If Israel attacks Iran


There’s much speculation over whether or not Israel will attempt to attack Iran’s nuclear program. I think the odds of that happening are relatively high. After all, Iraq and Syria both attempted to establish nuclear programs in the past, and Israel successfully attacked both nations’ programs. I’m sure there are many in Israel who want to build on those past successes.

However, the political ramifications of such a strike would be enormously complicated. The Council on Foreign Relations, which I don’t particularly trust as an impartial source (it’s too well connected to the US ‘establishment’ for that), has nevertheless published a useful collection of perspectives in its journal, Foreign Affairs, under the title ‘The Iran Debate: To Strike or Not to Strike‘. I recommend that you click over there and read some of their articles for yourself. They make useful food for thought.

My biggest fear is that it may no longer be possible for Israel to neutralize Iran’s nuclear program with a conventional military strike. The latter country is believed to be planning to move critical components of its program to a newly-prepared underground site, which it hopes will be relatively impervious to aerial interdiction. It’s also separated different elements of its nuclear program to widely-dispersed locations, and tried to keep many of them secret, making targeting difficult. Even the USA, with its comparatively large air force, might find it hard to target every site simultaneously – and unless that’s done, the first strikes on some sites would be a warning to Iran to move other sites’ contents out of danger very quickly, before follow-up strikes are launched, and/or to move anti-aircraft defenses to the latter sites to make the job of attacking aircraft much more difficult and dangerous.

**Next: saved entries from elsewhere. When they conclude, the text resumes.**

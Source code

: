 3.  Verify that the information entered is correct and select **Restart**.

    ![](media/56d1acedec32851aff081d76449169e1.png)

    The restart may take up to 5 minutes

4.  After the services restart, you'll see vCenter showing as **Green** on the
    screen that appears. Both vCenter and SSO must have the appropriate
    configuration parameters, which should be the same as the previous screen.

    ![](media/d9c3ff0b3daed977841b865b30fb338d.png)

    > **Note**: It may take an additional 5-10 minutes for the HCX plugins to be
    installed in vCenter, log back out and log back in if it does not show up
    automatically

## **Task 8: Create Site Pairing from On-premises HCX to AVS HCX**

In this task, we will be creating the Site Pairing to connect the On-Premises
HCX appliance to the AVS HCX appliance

If Israel mounts a less-than-fully-successful air strike against Iran’s nuclear program, I believe Iran will go all-out to produce and test a nuclear warhead as fast as possible, as an ‘in-your-face’ response to Israel and the rest of the world. That, in turn, may (probably will) trigger an Israeli nuclear attack against Iran. I don’t think Israel will hesitate for a moment to do that. The Holocaust is history to the rest of the world, but to Israel, it’s living memory. They won’t permit a country that so openly threatens them, and boasts of Israel’s coming destruction, to acquire such a capability. However, if they do launch a nuclear attack on Iran, that in turn will trigger an all-out rush to acquire nuclear weapons by almost every Muslim country in the Middle East. Pakistan is likely to be willing to help them do so.

Any such attack will also destabilize the international economy. A third of the world’s oil supply flows through the Strait of Hormuz. An attack on Iran would shut that down for at least a short period, and more likely considerably longer. With world economies already balanced on a knife-edge of uncertainty, that would be just about all she wrote. We’d be back into a full-blown international depression and recession before you could blink. Ongoing instability in the Middle East and the Muslim world might keep us there almost indefinitely.

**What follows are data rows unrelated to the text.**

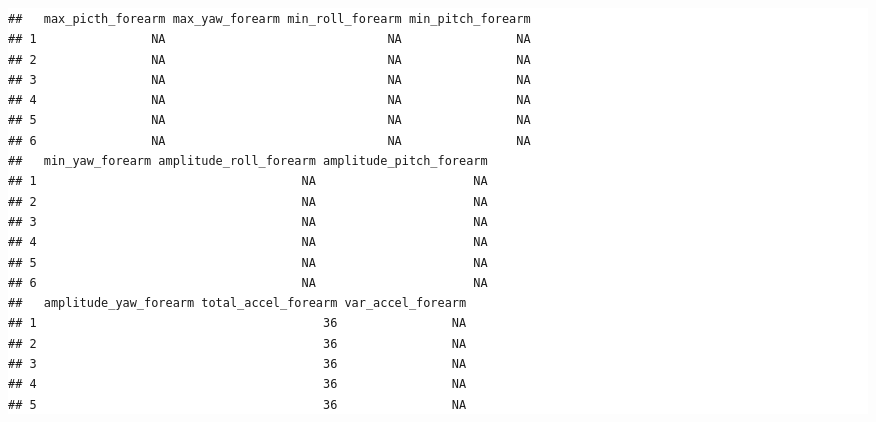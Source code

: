     ##   max_picth_forearm max_yaw_forearm min_roll_forearm min_pitch_forearm
    ## 1                NA                               NA                NA
    ## 2                NA                               NA                NA
    ## 3                NA                               NA                NA
    ## 4                NA                               NA                NA
    ## 5                NA                               NA                NA
    ## 6                NA                               NA                NA
    ##   min_yaw_forearm amplitude_roll_forearm amplitude_pitch_forearm
    ## 1                                     NA                      NA
    ## 2                                     NA                      NA
    ## 3                                     NA                      NA
    ## 4                                     NA                      NA
    ## 5                                     NA                      NA
    ## 6                                     NA                      NA
    ##   amplitude_yaw_forearm total_accel_forearm var_accel_forearm
    ## 1                                        36                NA
    ## 2                                        36                NA
    ## 3                                        36                NA
    ## 4                                        36                NA
    ## 5                                        36                NA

It worries me to read so many speaking glibly about Israel attacking Iran, claiming that it’s both necessary and inevitable. It may be both . . . but in that case, the consequences will be just as inevitable, and we’ll all be hurt by them. I don’t have an answer to the situation, but I suggest we keep a very wary eye on developments.

Peter

5 comments

  1. The only things that are inevitable is our greed and religious bigotry will in the end doom us.
    Get the hell out of the middle east, and stop meddling in their internal affairs. Israel either stands on her own or is not worthy of nation status

    Probably sell us the oil for less too

  2. The obvious questions concern just what is likely to happen if Israel and the US let Iran alone. Balance that against the probable events (and fallout) if Israel does what it is likely to do.

    This is the classic least of multiple evils situation. Barring Divine intervention, I don't expect anything good will come out of this situation in the next 100 years or so.

  3. Israel has no choice. They cannot allow Iran to become a nuclear power and survive. A nuclear Iran is unthinkable. I personally thought they would have struck before Obama took office but they didn't.

  4. I think what makes this situation so volatile is our current President. Since his loyalty lies not with Israel, but with the Muslim countries, Israel feels isolated and not certain of our commitment to their longevity.
    On March 5th Stratfor Global Intelligence ran a three-part article which included the Geopolitics of America, Russia and Israel. The Israeli segment pointed out why we are allies: for the simple reason that the United States needs access to the Eastern Mediterranean! I believe right about now, the President is cursing this need. He does not know which way to turn – either insult his Middle East friends, and commit to Israel's problems, or let Israel languish until the very last moment, and then step in.
    This is an election year, and as Peter pointed out several months ago, if the President commits and helps Israel now, he could very well lose this election.
    He is hoping that he can calm Israel down long enough to win this election, and then make a decision. Tough either way.

  5. I think Google has a feature where you can select many different nuclear weapons and drop them on a geographical location. It tells you the immediate destruction and a fallout cloud. I wonder just what the repercussions will be if we have a domino effect of multiple nuclear attacks in the area.